Deep Learning Project · University of Tennessee, Knoxville · Apr 2026 – May 2026
This repository implements multi-digit number recognition on the Street View House Numbers (SVHN) dataset using TensorFlow/Keras. The project trains a model for variable-length numbers in real-world images with the highest possible accuracy; k+1 softmax outputs for sequences up to k digits).

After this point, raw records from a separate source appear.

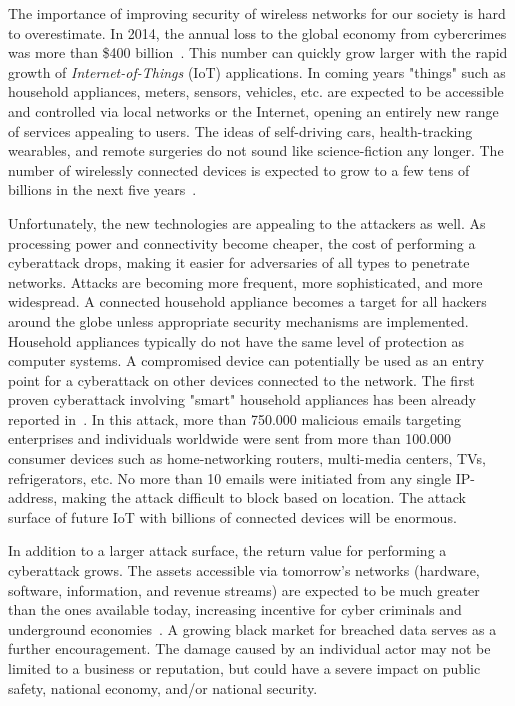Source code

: \documentclass[9pt,conference]{IEEEtran} \usepackage{times}
\begin{document}
The importance of improving security of wireless networks for our society is hard to overestimate. 
In 2014, the annual loss to the global economy from cybercrimes was more than \$400 billion~\cite{Cy14}.
This number can  quickly grow larger with the rapid growth of {\em Internet-of-Things} (IoT) applications. 
In coming years "things" such as household appliances, meters, sensors, vehicles, etc. are expected to be accessible and controlled via local networks or the Internet, opening an entirely new range of services appealing to users.  
The ideas of self-driving cars, health-tracking wearables, and remote surgeries do not sound like science-fiction any longer. The number of wirelessly connected devices is  expected
to grow to a few tens of billions in the next five years~\cite{Er12}.

Unfortunately, the new technologies are appealing to the attackers as well. As processing power and connectivity become
cheaper, the cost of performing a cyberattack drops, making it easier for adversaries of all types to penetrate networks. Attacks are becoming more frequent, more sophisticated, and more widespread.
A connected household appliance becomes a target for all hackers around the globe unless appropriate security mechanisms are implemented. Household  appliances typically do not have the same level of protection as computer systems. A compromised device can potentially be used as an entry point for a cyberattack on other devices connected to the network.  The first proven cyberattack involving "smart" household  appliances has been already reported in~\cite{Pr14}. In this attack, more than 750.000 malicious emails targeting enterprises and individuals worldwide were sent from more than 100.000 consumer devices such as home-networking routers, multi-media centers, TVs, refrigerators, etc. No more than 10 emails were initiated from any single IP-address, making the attack difficult to block based on location. The attack surface of future IoT with billions of connected devices
will be enormous.

In addition to a larger attack surface, the return value for performing a cyberattack grows. 
The assets accessible via tomorrow's networks (hardware, software, information, and revenue streams) are expected to be much greater than the ones available today,  
increasing incentive for cyber criminals and underground economies~\cite{Er5G}. A growing black market for breached data serves as a further encouragement. 
The damage caused by an individual actor may not be limited to a business or reputation, but could have a severe impact on public safety, national economy, and/or national security. 
\end{document}
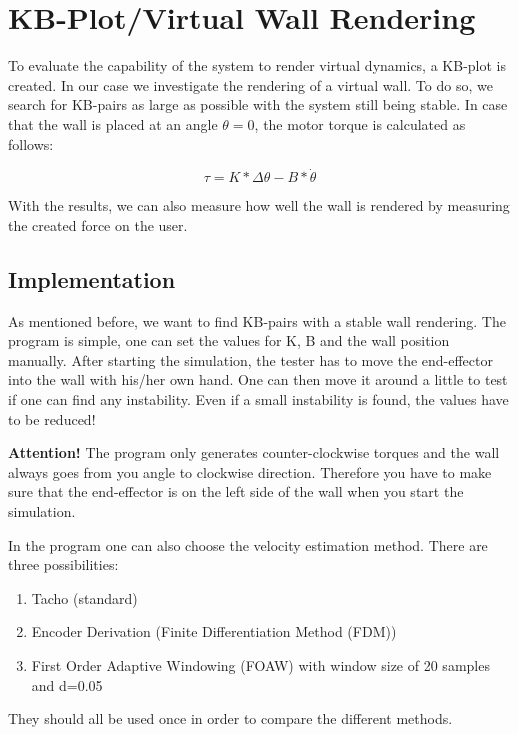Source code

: \section{KB-Plot/Virtual Wall Rendering}

To evaluate the capability of the system to render virtual dynamics, a KB-plot is created. In our case we investigate the rendering of a virtual wall. To do so, we search for KB-pairs as large as possible with the system still being stable. In case that the wall is placed at an angle $\theta = 0$, the motor torque is calculated as follows:

\begin{equation}
    \tau = K*\Delta\theta - B*\dot{\theta}
\end{equation}

With the results, we can also measure how well the wall is rendered by measuring the created force on the user.

\subsection{Implementation}

As mentioned before, we want to find KB-pairs with a stable wall rendering. The program is simple, one can set the values for K, B and the wall position manually. After starting the simulation, the tester has to move the end-effector into the wall with his/her own hand. One can then move it around a little to test if one can find any instability. Even if a small instability is found, the values have to be reduced!

\textbf{Attention!} The program only generates counter-clockwise torques and the wall always goes from you angle to clockwise direction. Therefore you have to make sure that the end-effector is on the left side of the wall when you start the simulation.

In the program one can also choose the velocity estimation method. There are three possibilities: 

\begin{enumerate}
    \item Tacho (standard)
    \item Encoder Derivation (Finite Differentiation Method (FDM))
    \item First Order Adaptive Windowing (FOAW) with window size of 20 samples and d=0.05
\end{enumerate}

They should all be used once in order to compare the different methods.


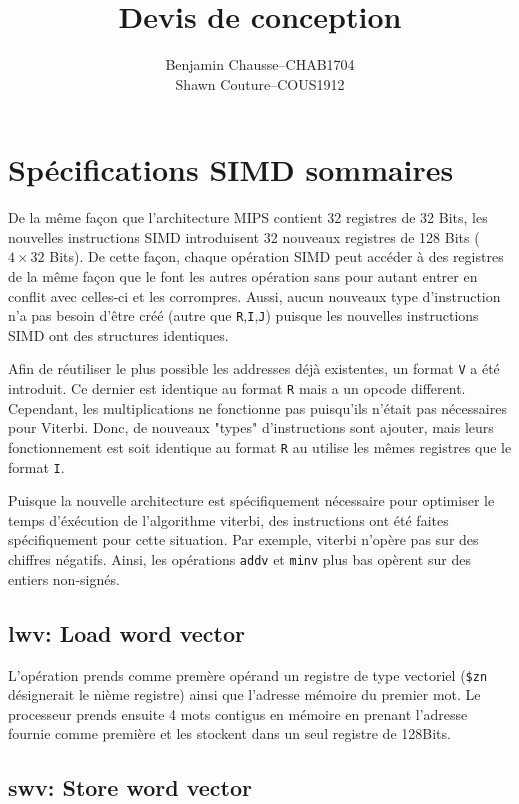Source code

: \documentclass[a11paper]{article}
\title{Devis de conception}
\author{
  \addtolength{\tabcolsep}{-0.4em}
  \begin{tabular}{rcl} %
      Benjamin Chausse & -- & CHAB1704 \\
      Shawn Couture    & -- & COUS1912 \\
  \end{tabular}
}
\begin{document}
\maketitle
\newpage
\tableofcontents
\newpage

\section{Spécifications SIMD sommaires}

De la même façon que l'architecture MIPS contient 32 registres de 32 Bits, les
nouvelles instructions SIMD introduisent 32 nouveaux registres de 128 Bits
($4\times32$ Bits). De cette façon, chaque opération SIMD peut accéder à des
registres de la même façon que le font les autres opération sans pour autant
entrer en conflit avec celles-ci et les corrompres. Aussi, aucun nouveaux type
d'instruction n'a pas besoin d'être créé (autre que \verb|R|,\verb|I|,\verb|J|)
puisque les nouvelles instructions SIMD ont des structures identiques.

Afin de réutiliser le plus possible les addresses déjà existentes, un format
\verb|V| a été introduit. Ce dernier est identique au format \verb|R| mais a un
opcode different. Cependant, les multiplications ne fonctionne pas puisqu'ils
n'était pas nécessaires pour Viterbi. Donc, de nouveaux "types" d'instructions
sont ajouter, mais leurs fonctionnement est soit identique au format \verb|R|
au utilise les mêmes registres que le format \verb|I|.

Puisque la nouvelle architecture est spécifiquement nécessaire pour optimiser
le temps d'éxécution de l'algorithme viterbi, des instructions ont été faites
spécifiquement pour cette situation. Par exemple, viterbi n'opère pas sur des
chiffres négatifs. Ainsi, les opérations \verb|addv| et \verb|minv| plus bas
opèrent sur des entiers non-signés.

\subsection{lwv: Load word vector}

L'opération prends comme premère opérand un registre de type vectoriel
(\verb|$zn| désignerait le nième registre) ainsi que l'adresse mémoire du
premier mot. Le processeur prends ensuite 4 mots contigus en mémoire en prenant
l'adresse fournie comme première et les stockent dans un seul registre de
128Bits.

\subsection{swv: Store word vector}
\end{document}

We built a deep learning pipeline to recognize variable-length multi-digit numbers in SVHN images (33,402 training / 13,068 test per assignment spec). Unlike MNIST, SVHN images have variable dimensions and multiple digits per image; we iterate through three model versions to move past an early ~50% digit-accuracy ceiling toward strong whole-number accuracy.
Presentation: See Multi-Digit_Number_Recognition_Deck.pdf (team deck: approach, training curves, results, challenges, lessons learned).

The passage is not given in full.